The video is just 5 minutes long, but it shows how repairable the standard iPhone 15 model is. The team started by comparing the newly opened backs of the iPhone 14 and the iPhone 15, which it noted looked exactly the same, adding that the placeholder is still present on the American version of the iPhone 14 and 15. This is where the SIM tray is located on international versions.
As the test progressed, the team employed the DSX1000 microscope, letting it take a closer look at the components of the vanilla iPhone 15. First of the things iFixit explored using the instrument was the battery press connector, which revealed pins of gold-plated copper contacts. The video also applied it to the taptic engine, showing how it works inside the smartphone using an electromagnet.
In a more interesting part of the teardown, the video shows the iPhone 15’s optical image stabilization component and how it works to reduce the effects of camera shake and other types of motion blur in photos and videos. The review showcases the sensor stabilizer activity in a magnified shot, constantly moving to achieve stability.
Focusing more on the camera section of the iPhone 15, iFixit also magnified the 48MP image sensor up to 1640x, revealing its extremely tiny quad-pixel or photosite clusters. While discussing this section, iFixit confirmed that although both the vanilla iPhone 15 and iPhone 15 Pro Max indeed have a 48MP main camera in them, there is a difference in their components. As explained, the quad-pixel buckets in the standard iPhone 15 are around 22% smaller, making its camera less efficient in low-light conditions.

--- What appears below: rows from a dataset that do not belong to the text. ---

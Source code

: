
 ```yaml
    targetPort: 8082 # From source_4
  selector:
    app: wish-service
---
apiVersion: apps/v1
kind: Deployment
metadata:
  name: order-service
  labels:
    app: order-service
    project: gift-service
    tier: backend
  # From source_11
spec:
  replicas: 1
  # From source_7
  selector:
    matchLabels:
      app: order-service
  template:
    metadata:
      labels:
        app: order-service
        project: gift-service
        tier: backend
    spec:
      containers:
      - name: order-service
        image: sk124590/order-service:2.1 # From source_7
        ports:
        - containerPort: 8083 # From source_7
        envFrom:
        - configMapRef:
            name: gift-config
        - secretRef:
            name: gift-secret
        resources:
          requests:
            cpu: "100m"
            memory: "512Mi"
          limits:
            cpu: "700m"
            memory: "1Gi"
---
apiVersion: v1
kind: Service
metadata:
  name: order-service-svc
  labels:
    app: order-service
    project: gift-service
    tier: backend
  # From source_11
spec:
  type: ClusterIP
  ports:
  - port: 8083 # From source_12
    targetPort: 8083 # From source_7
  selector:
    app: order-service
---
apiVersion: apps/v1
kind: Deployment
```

In the end, while the review praised Apple for increasing the modular components in the iPhone 15 (including the rumored now-repairable lower microphone component), iFixit still gave the model a provisional score of 4/10. Just like what it stressed in its previous review of the iPhone 15 Pro Max, Apple’s part pairing system is still a huge hindrance for independent repair shops.
“Apple’s push for modularity, highlighted by the dual-entry design, is a positive step forward on an already good foundation,” wrote iFixit lead teardown technician Shahram Mokhtari in a recent blog. “However, the challenge of parts pairing, the completely artificial barrier that hurts refurbishers and recyclers as well as everyday fixers, still looms large.”